Viel Hoffnung, wenig Gepäck: Migranten nahe der nigrischen Stadt Agadez auf dem Weg nach Norden. (Foto: Issouf Sanogo/AFP)

Brüssel sucht auf dem Kontinent nach Partnern, die Fliehende stoppen. Dabei schreckt die EU auch vor Vereinbarungen mit Diktaturen nicht zurück.

Die Fernsehbilder sollten für sich sprechen: Beim EU-Gipfel Mitte Dezember nahm sich Angela Merkel trotz ihres engen Terminplans Zeit für ein Treffen mit Nigers Präsident Mahamadou Issoufou. Der Staatschef, mit dessen Namen bis vor Kurzem nur Spezialisten etwas anfangen konnten, eilte erfreut auf die Kanzlerin zu, die beiden begrüßten sich vor den Kameras wie alte Bekannte - mit Wangenküsschen.

Niger ist einer der wichtigsten Transitstaaten für Flüchtlinge aus Afrika auf dem Weg nach Europa.

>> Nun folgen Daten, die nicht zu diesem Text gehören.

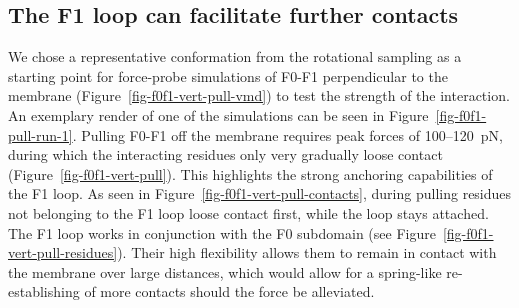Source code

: \documentclass[
  letterpaper,
  DIV=11,
  numbers=noendperiod]{scrartcl}
\begin{document}
\hypertarget{the-f1-loop-can-facilitate-further-contacts}{%
\subsection{The F1 loop can facilitate further
contacts}\label{the-f1-loop-can-facilitate-further-contacts}}

We chose a representative conformation from the rotational sampling as a
starting point for force-probe simulations of F0-F1 perpendicular to the
membrane (Figure~\ref{fig-f0f1-vert-pull-vmd}) to test the strength of
the interaction. An exemplary render of one of the simulations can be
seen in Figure~\ref{fig-f0f1-pull-run-1}. Pulling F0-F1 off the membrane
requires peak forces of 100--120~pN, during which the interacting
residues only very gradually loose contact
(Figure~\ref{fig-f0f1-vert-pull}). This highlights the strong anchoring
capabilities of the F1 loop. As seen in
Figure~\ref{fig-f0f1-vert-pull-contacts}, during pulling residues not
belonging to the F1 loop loose contact first, while the loop stays
attached. The F1 loop works in conjunction with the F0 subdomain (see
Figure~\ref{fig-f0f1-vert-pull-residues}). Their high flexibility allows
them to remain in contact with the membrane over large distances, which
would allow for a spring-like re-establishing of more contacts should
the force be alleviated.
\end{document}
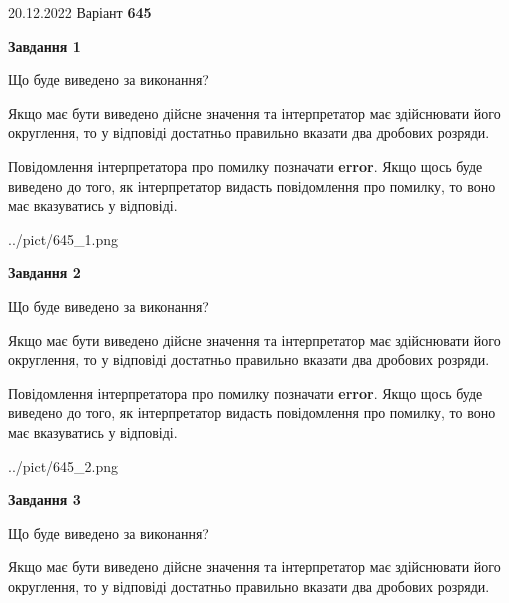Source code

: \documentclass[12pt, ukrainian]{article}
\begin{document}
{20.12.2022 Варіант \No \textbf { 645 }\par}
{
\begin {Large}

{\begin {center}\textbf{Завдання 1}\end {center}}\par
Що буде виведено за виконання? \par

Якщо має бути виведено дійсне значення та інтерпретатор має здійснювати його округлення, 
то у відповіді достатньо правильно вказати два дробових розряди.

Повідомлення інтерпретатора про помилку позначати \textbf{error}.
Якщо щось буде виведено до того, як інтерпретатор видасть повідомлення про помилку, 
то воно має вказуватись у відповіді. \par

\begin{center}
	{../pict/645_1.png}
\end{center}
\newpage

{\begin {center}\textbf{Завдання 2}\end {center}}\par
Що буде виведено за виконання? \par

Якщо має бути виведено дійсне значення та інтерпретатор має здійснювати його округлення, 
то у відповіді достатньо правильно вказати два дробових розряди.

Повідомлення інтерпретатора про помилку позначати \textbf{error}.
Якщо щось буде виведено до того, як інтерпретатор видасть повідомлення про помилку, 
то воно має вказуватись у відповіді. \par

\begin{center}
	{../pict/645_2.png}
\end{center}
\newpage

{\begin {center}\textbf{Завдання 3}\end {center}}\par
Що буде виведено за виконання? \par

Якщо має бути виведено дійсне значення та інтерпретатор має здійснювати його округлення, 
то у відповіді достатньо правильно вказати два дробових розряди.


\end{Large}}
\end{document}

Das Land steht für die Pläne der EU, die Zahl der Flüchtlinge zusammen mit mehreren afrikanischen Staaten zu verringern. Seit einem halben Jahr gilt eine sogenannte Migrationspartnerschaft mit dem westafrikanischen Staat. "Es geht darum, Leben im Mittelmeer zu retten. Menschen ohne Bleiberecht sollen schneller zurückgeführt und Menschen sollen möglichst in der Nähe ihrer Heimatländer bleiben", sagte Vize-Kommissionspräsident Frans Timmermans zum Start der neuen Migrationspartnerschaften im Juni dieses Jahres.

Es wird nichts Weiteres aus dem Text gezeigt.